INSTRUCTIONS FOR THE TASK: Please copy out every line in the records below that includes the word "page".

DATA:
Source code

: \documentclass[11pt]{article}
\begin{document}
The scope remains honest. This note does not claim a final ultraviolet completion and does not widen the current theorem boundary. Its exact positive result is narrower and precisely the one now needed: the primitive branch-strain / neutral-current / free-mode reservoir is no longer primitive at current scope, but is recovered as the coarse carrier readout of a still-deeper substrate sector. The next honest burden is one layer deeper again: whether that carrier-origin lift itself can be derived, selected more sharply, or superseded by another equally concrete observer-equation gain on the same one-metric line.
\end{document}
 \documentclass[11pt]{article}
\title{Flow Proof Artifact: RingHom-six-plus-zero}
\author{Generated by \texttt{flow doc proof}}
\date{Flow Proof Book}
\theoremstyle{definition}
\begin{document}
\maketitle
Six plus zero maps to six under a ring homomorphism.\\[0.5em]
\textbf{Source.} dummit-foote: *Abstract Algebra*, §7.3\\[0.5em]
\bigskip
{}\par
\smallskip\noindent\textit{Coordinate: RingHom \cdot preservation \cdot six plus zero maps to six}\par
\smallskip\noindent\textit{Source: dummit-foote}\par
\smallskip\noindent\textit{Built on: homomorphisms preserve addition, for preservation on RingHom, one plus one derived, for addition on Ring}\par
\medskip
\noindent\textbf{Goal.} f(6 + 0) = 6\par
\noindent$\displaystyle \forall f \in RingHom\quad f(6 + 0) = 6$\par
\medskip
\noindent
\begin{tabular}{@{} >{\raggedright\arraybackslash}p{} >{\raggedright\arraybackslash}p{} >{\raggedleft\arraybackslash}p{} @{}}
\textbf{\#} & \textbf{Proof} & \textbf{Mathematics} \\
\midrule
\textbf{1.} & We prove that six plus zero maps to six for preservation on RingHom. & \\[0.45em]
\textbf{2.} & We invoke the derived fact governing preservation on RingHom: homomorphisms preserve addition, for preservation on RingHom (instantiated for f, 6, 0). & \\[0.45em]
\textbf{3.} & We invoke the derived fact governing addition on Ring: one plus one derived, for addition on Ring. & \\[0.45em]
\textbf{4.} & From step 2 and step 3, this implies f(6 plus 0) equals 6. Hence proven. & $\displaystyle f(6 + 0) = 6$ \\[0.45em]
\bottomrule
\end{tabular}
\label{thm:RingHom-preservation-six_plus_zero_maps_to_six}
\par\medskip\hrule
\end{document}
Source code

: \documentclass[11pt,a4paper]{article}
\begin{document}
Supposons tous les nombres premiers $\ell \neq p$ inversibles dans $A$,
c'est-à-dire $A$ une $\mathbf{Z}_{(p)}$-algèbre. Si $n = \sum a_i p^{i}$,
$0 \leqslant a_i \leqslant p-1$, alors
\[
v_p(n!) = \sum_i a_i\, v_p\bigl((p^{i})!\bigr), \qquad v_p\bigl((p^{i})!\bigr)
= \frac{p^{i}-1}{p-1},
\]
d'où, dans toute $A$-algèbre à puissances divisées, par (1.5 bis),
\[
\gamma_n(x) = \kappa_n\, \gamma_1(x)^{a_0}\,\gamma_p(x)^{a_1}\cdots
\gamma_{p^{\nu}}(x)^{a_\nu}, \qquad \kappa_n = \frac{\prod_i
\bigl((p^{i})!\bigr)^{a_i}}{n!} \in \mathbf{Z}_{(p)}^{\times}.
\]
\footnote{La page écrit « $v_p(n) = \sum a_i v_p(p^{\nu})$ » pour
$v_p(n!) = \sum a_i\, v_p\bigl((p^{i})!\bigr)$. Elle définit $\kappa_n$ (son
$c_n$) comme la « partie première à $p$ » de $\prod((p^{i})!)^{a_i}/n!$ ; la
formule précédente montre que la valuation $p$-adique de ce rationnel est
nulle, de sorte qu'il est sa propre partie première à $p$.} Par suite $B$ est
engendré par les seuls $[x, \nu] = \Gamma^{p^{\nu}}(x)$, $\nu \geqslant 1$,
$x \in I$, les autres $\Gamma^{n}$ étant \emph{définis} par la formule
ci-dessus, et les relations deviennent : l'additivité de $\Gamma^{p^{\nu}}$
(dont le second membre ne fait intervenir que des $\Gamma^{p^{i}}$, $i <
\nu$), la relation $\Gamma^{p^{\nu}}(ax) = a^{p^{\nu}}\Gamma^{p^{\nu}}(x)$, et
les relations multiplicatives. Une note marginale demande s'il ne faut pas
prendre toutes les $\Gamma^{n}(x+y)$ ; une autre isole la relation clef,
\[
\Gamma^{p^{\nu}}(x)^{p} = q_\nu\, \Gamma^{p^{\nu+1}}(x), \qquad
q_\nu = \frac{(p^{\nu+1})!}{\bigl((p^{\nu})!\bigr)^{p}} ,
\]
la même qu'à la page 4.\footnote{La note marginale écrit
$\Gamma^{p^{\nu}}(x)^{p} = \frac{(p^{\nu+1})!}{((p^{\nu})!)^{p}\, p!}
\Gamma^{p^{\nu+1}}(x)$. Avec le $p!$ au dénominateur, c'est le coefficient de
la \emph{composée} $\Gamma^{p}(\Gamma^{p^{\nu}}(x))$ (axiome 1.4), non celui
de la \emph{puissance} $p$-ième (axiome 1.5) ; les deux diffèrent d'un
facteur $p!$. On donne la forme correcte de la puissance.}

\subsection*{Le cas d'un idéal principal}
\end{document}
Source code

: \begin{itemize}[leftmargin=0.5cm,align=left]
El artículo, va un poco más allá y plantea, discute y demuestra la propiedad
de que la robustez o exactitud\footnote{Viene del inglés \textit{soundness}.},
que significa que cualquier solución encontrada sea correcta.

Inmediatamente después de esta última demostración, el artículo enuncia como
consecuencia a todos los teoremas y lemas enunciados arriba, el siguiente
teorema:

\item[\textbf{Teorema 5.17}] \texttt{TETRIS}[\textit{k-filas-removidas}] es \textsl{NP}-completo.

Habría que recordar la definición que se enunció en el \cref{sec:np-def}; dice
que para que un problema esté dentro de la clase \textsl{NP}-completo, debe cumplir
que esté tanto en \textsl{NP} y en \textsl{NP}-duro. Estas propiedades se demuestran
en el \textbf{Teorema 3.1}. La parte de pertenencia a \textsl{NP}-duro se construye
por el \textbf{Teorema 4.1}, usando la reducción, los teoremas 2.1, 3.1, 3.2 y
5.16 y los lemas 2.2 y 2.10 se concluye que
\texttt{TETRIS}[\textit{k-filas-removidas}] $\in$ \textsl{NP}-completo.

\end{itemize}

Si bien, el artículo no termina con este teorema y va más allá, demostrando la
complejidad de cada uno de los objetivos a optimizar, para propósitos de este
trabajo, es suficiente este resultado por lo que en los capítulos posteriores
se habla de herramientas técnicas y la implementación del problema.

ANSWER TO THE EXERCISE:
\footnote{La page écrit « $v_p(n) = \sum a_i v_p(p^{\nu})$ » pour
la même qu'à la page 4.\footnote{La note marginale écrit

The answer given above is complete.